An advanced immunoglobulin sequence simulation suite for benchmarking alignment models and sequence analysis.

These details have not been verified by PyPI

Project links

Project description

GenAIRR

Adaptive Immune Receptor Repertoire Sequence Simulator
Generate realistic BCR & TCR repertoires with full ground-truth annotations in Python.

Why GenAIRR?

Benchmarking sequence aligners, studying somatic hypermutation, or training ML models on immune repertoires requires large, perfectly-annotated datasets — not noisy snippets of real sequencing data.

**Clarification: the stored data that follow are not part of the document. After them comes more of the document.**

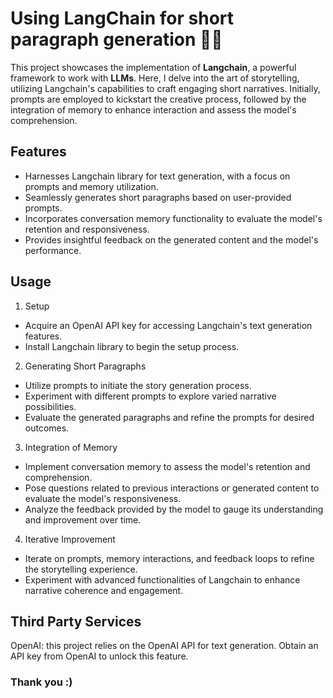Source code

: # Using LangChain for short paragraph generation 🦜🔗

This project showcases the implementation of **Langchain**, a powerful framework to work with **LLMs**. Here, I delve into the art of storytelling, utilizing Langchain's capabilities to craft engaging short narratives. Initially, prompts are employed to kickstart the creative process, followed by the integration of memory to enhance interaction and assess the model's comprehension.

## Features

- Harnesses Langchain library for text generation, with a focus on prompts and memory utilization.
- Seamlessly generates short paragraphs based on user-provided prompts.
- Incorporates conversation memory functionality to evaluate the model's retention and responsiveness.
- Provides insightful feedback on the generated content and the model's performance.

## Usage

1. Setup
- Acquire an OpenAI API key for accessing Langchain's text generation features.
- Install Langchain library to begin the setup process.

  
2. Generating Short Paragraphs
- Utilize prompts to initiate the story generation process.
- Experiment with different prompts to explore varied narrative possibilities.
- Evaluate the generated paragraphs and refine the prompts for desired outcomes.


3. Integration of Memory
- Implement conversation memory to assess the model's retention and comprehension.
- Pose questions related to previous interactions or generated content to evaluate the model's responsiveness.
- Analyze the feedback provided by the model to gauge its understanding and improvement over time.

  
4. Iterative Improvement
- Iterate on prompts, memory interactions, and feedback loops to refine the storytelling experience.
- Experiment with advanced functionalities of Langchain to enhance narrative coherence and engagement.
  
## Third Party Services

OpenAI: this project relies on the OpenAI API for text generation. Obtain an API key from OpenAI to unlock this feature.

### Thank you :)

GenAIRR is a plug-and-play, fully-extensible simulation engine that produces realistic immunoglobulin and TCR sequences while giving you complete ground-truth labels for every position, mutation, and gene segment.

Key Features

Category	Highlights
Realistic Simulation	Context-aware S5F mutations, indels, allele-specific trimming, NP-region modelling
Composable Pipelines	Chain together built-in & custom steps into simulation pipelines
Multi-Chain Support	Heavy chain, kappa/lambda light chains, and TCR-beta out of the box
Research-ready Output	Full ground-truth annotations, JSON/pandas export, deterministic seeds
Docs & Tutorials	Step-by-step guides, Jupyter notebooks, API reference

Installation

# Python >= 3.9
pip install GenAIRR

Quick Start

One-liner

from GenAIRR import simulate, HUMAN_IGH_OGRDB, S5F

result = simulate(HUMAN_IGH_OGRDB, S5F(0.003, 0.25))
print(result.sequence)

CAGGTGCAGCTGCAGGAGTCGGGCCCAGGACTGGTGAAGCCTTCGGGGACCCTGTCCCTCACCTGCGCTG...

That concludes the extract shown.